Repository files navigation

🌍 Shadow Casting Object Aerial Segmentation

Overview 🎯

This repository contains code and datasets related to shadow casting object segmentation. The project focuses on detecting and segmenting objects in images affected by shadows, a challenging task in remote sensing and urban scene understanding. The segmentation approach aims to improve accuracy in scenarios with significant shadow effects.

The project combines U-Net, YOLO, and Mask R-CNN approaches to handle both object detection and pixel-level segmentation. The dataset is curated from aerial images of Bonn city, annotated in YOLO format.

Features ✨

  • 📂 YOLO-format dataset prepared for aerial shadow segmentation.
  • 🧠 Multiple models supported – U-Net, YOLO, Mask R-CNN.
  • 🛠️ Preprocessing & annotation utilities for dataset preparation.
  • Modular training and inference scripts.

Repository Structure & Git History 📂

Version Control History: This repository was initially forked from the Matterport Mask R-CNN implementation and also forked the changes from the Prithvi Vision repo. Later changes were done in both branches, and then the changes of Prithvi Vision were rebased on top of the Mask R-CNN dev branch (maskrcnn_model) changes to form the current unified structure.

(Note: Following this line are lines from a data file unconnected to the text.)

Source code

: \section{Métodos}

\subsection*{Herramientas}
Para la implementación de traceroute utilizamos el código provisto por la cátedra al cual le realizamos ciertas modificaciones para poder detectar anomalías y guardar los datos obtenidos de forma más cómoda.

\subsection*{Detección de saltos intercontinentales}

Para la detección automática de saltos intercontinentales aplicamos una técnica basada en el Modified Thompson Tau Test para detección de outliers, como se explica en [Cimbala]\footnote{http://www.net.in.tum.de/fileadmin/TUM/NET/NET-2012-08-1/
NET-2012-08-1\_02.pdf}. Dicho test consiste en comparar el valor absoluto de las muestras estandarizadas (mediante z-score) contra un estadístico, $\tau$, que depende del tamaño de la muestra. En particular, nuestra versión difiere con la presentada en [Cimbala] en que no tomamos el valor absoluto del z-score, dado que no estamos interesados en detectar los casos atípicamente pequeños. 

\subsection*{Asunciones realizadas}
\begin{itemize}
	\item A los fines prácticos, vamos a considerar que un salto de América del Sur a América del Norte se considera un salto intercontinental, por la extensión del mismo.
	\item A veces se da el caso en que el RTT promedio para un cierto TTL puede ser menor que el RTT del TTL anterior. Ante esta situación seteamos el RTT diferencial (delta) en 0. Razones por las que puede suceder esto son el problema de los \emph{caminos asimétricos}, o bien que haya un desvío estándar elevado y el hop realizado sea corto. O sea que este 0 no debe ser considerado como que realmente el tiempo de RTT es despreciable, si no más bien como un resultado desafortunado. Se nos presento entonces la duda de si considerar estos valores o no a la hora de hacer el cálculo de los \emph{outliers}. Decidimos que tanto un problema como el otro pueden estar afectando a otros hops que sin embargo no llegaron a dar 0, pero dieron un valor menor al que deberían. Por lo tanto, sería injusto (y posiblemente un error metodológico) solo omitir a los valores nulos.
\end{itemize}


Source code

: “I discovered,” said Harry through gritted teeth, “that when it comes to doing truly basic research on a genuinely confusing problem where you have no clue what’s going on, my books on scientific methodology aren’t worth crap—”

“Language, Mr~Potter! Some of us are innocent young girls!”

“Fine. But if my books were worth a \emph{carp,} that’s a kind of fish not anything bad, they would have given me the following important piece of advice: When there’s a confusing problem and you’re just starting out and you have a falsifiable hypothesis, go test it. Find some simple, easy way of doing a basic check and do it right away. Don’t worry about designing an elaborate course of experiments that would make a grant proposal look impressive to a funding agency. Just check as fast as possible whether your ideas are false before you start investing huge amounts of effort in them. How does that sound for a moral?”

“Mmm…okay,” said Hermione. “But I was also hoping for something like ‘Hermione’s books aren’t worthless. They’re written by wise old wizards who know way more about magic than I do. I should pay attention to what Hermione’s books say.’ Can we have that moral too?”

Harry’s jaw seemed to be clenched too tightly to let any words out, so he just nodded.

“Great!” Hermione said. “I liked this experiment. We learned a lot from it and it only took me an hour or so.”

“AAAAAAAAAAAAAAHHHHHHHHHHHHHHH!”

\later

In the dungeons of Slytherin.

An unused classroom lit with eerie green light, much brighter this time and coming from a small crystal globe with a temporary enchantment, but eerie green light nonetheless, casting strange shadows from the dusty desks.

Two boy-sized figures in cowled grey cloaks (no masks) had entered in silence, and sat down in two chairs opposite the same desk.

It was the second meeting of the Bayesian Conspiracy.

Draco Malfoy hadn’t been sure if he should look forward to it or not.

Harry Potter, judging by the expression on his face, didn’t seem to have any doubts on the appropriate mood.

Shadow_Casting_Object_Segmentation/
├── Essentials/           # Environment configs (.yml), developer journals, and requirements
├── Proposal/             # Project proposal documentation
├── Report/               # LaTeX project report source code, styles, and image assets
├── dataset/              # Training and validation data
│   ├── unet_dataset/     # Pre-processed dataset for U-Net segmentation (Prithvi Vision)
│   └── yolo_dataset/     # YOLO format dataset for Mask R-CNN training & evaluation
├── mrcnn_lib/            # Core Mask R-CNN framework (forked from Matterport)
│   ├── mrcnn/            # Core architecture and model definition modules
│   └── samples/          # Mask R-CNN execution scripts
│       ├── aerial_segmentation.py  # Advanced training/inference script with memory mgmt
│       ├── eval_ap.py              # Script for computing mAP and generating overlays
│       └── tree_segmentation.py    # Baseline simplified training & inference script
├── outputs/              # Evaluation results, saved models, and metrics
│   ├── maskrcnn_output/  # Mask R-CNN training metrics, GPU memory logs, and result plots
│   ├── models/           # Saved U-Net model checkpoints (.pth) and maskrcnn model checkpoint(.h5)
│   └── plots/            # U-Net qualitative segmentation output images
├── src/                  # U-Net source code (forked from Prithvi Vision)
│   ├── train_unet.py     # U-Net model training script
│   ├── inference_unet.py # U-Net model inference script
│   └── yolo_to_unet.py   # Utility to convert YOLO annotations to U-Net masks
├── .gitignore            # Git ignore definitions
├── Project_Report_snakhy2s_sramam2s.pdf            # Project Report
└── README.md             # Project overview and instructions


Contributing 🤝

Contributions are welcome! Open issues or submit pull requests to improve the Aerial Segmentation performance.


Authors ✍️

  • Sai Mukkundan for Mask-RCNN Model Training/Inference scripts and Report Generation.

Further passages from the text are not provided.